> **What to work on**:
Would you filter the listing below so that only lines with the word "begin" remain?
Records shown Block Start
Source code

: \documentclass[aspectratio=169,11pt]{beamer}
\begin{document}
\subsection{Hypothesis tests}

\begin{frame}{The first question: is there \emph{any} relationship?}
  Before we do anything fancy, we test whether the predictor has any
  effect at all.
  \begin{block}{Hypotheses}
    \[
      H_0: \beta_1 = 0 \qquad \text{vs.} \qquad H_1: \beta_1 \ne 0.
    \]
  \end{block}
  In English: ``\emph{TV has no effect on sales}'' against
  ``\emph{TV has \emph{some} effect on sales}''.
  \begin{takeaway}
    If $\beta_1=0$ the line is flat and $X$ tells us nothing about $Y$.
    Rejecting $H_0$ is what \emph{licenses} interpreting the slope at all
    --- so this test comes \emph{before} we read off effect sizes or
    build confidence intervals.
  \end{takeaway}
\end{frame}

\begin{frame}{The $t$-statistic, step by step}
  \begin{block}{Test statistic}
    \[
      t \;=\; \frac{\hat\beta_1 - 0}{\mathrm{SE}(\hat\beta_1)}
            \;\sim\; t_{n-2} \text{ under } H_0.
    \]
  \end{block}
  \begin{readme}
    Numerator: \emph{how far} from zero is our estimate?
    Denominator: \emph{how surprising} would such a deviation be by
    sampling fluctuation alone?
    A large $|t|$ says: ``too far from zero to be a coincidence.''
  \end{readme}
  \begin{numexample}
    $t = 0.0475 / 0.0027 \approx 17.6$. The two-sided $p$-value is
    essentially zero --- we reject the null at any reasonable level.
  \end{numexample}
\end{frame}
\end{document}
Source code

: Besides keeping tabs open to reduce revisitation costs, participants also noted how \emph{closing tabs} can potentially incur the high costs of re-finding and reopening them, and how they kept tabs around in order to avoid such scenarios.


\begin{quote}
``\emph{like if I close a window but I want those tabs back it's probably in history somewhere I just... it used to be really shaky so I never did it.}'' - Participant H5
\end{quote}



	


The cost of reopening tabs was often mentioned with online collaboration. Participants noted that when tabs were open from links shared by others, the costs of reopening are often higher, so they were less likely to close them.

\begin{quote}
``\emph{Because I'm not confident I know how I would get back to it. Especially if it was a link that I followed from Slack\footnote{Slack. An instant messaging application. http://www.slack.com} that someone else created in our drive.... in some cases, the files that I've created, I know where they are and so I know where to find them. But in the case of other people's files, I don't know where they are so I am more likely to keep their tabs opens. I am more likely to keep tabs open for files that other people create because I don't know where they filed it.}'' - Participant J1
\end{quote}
Records shown Block End
> **Response below**:
\begin{document}
\begin{frame}{The first question: is there \emph{any} relationship?}
  \begin{block}{Hypotheses}
  \begin{takeaway}
\begin{frame}{The $t$-statistic, step by step}
  \begin{block}{Test statistic}
  \begin{readme}
  \begin{numexample}
\begin{quote}
\begin{quote}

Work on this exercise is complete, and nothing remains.